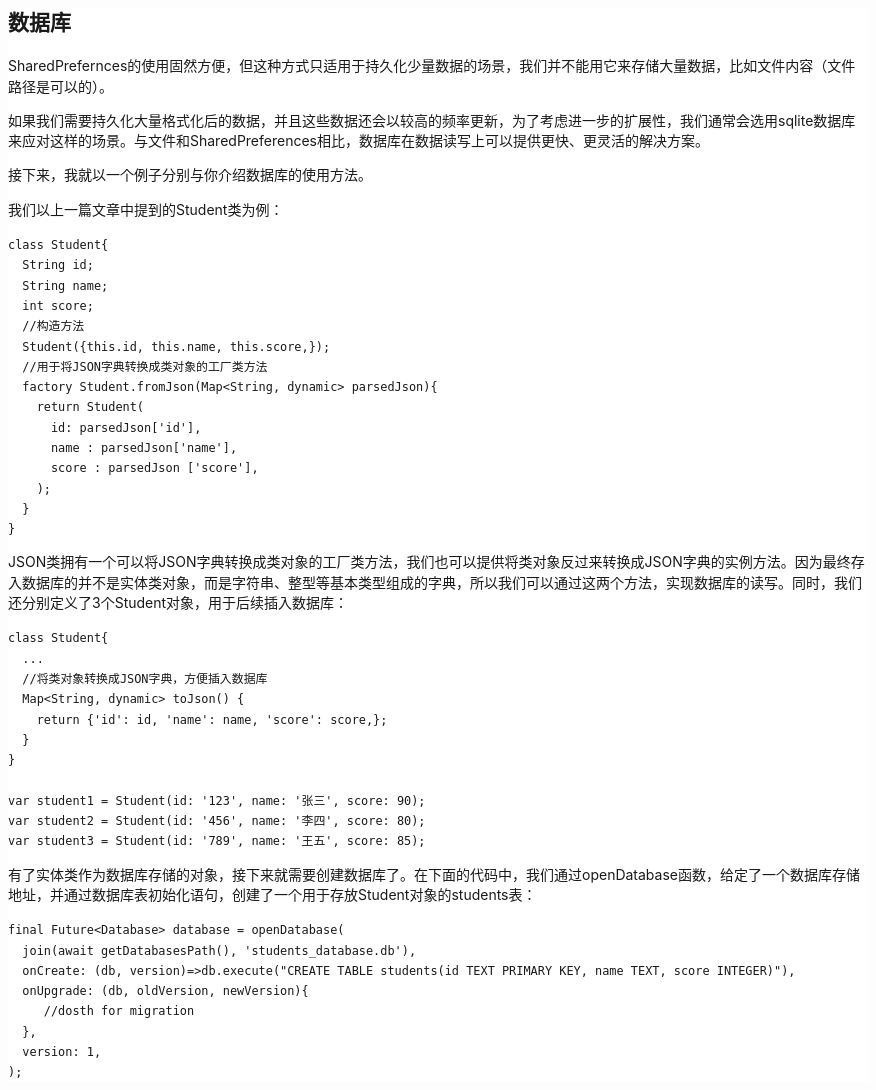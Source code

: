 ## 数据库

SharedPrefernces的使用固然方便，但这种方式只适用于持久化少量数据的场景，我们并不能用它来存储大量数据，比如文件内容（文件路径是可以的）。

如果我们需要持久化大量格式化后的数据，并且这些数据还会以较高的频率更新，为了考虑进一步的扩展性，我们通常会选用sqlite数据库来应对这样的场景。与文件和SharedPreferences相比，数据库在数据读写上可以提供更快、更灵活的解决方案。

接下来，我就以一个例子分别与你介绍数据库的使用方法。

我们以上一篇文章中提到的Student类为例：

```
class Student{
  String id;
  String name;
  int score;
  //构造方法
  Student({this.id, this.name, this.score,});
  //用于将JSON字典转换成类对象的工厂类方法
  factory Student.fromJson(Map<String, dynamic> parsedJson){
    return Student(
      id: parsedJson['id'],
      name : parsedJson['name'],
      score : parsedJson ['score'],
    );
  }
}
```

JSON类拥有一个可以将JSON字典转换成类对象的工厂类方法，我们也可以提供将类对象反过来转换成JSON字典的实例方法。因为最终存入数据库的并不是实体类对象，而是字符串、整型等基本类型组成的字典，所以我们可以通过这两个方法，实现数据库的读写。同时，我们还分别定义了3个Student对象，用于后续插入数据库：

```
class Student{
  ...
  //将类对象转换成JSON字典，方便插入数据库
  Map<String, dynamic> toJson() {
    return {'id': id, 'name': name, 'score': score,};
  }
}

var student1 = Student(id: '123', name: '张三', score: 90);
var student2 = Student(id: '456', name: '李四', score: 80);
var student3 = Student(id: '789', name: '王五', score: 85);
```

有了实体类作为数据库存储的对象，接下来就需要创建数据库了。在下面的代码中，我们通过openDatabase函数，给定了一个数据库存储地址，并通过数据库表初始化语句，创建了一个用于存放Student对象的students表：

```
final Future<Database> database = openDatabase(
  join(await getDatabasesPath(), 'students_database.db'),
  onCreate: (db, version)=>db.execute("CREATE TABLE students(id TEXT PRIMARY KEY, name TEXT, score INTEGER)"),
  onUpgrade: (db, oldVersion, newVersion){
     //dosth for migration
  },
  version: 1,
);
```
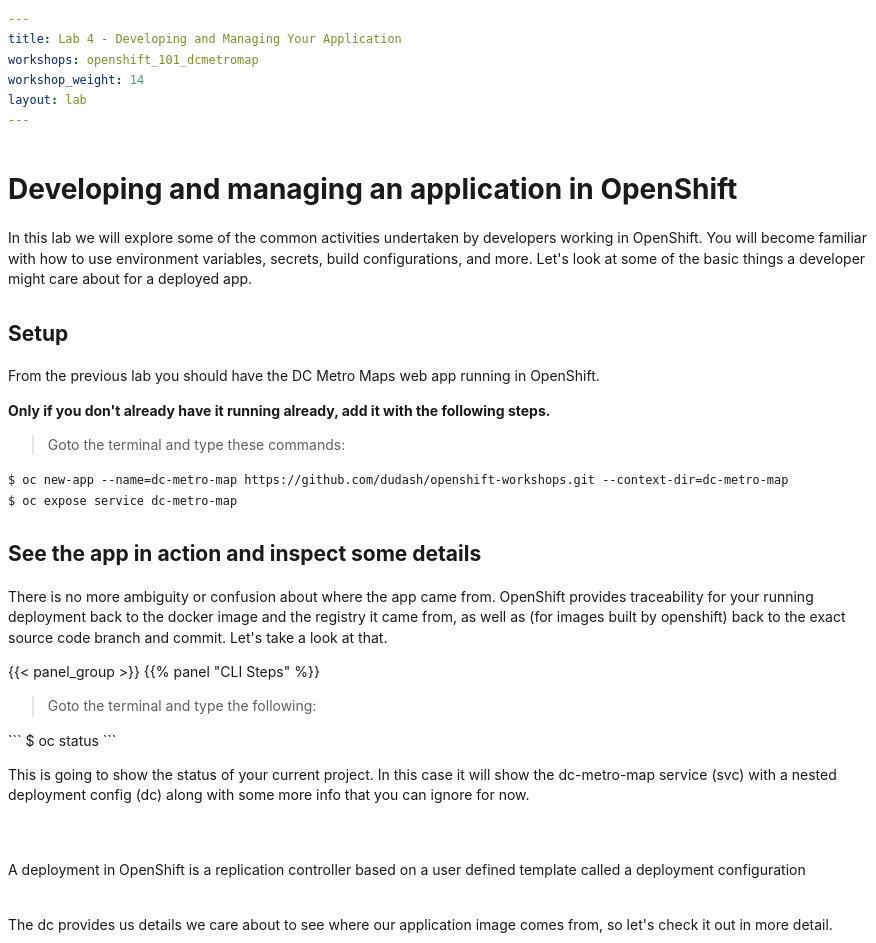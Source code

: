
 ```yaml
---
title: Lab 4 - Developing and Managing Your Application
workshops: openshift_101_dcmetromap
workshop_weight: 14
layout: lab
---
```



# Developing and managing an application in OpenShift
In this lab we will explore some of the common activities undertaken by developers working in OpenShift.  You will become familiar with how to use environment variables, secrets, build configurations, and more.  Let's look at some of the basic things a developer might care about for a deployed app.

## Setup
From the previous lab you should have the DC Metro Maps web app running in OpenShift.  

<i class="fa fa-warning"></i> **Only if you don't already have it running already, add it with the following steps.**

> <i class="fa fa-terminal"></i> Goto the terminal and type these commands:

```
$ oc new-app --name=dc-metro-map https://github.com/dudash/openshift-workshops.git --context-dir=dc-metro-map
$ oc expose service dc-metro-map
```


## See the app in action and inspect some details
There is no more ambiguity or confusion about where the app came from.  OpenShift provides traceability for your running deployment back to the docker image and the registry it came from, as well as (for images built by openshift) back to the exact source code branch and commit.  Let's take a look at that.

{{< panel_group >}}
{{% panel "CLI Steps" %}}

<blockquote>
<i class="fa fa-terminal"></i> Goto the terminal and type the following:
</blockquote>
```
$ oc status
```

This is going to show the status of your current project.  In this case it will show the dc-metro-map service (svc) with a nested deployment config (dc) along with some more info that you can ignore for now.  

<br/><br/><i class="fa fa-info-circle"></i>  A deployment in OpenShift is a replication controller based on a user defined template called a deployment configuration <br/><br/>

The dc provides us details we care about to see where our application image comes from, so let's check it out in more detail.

----

[Work instruction]: Track down all lines above with the string "image" and copy them.

[Answer]:
There is no more ambiguity or confusion about where the app came from.  OpenShift provides traceability for your running deployment back to the docker image and the registry it came from, as well as (for images built by openshift) back to the exact source code branch and commit.  Let's take a look at that.
The dc provides us details we care about to see where our application image comes from, so let's check it out in more detail.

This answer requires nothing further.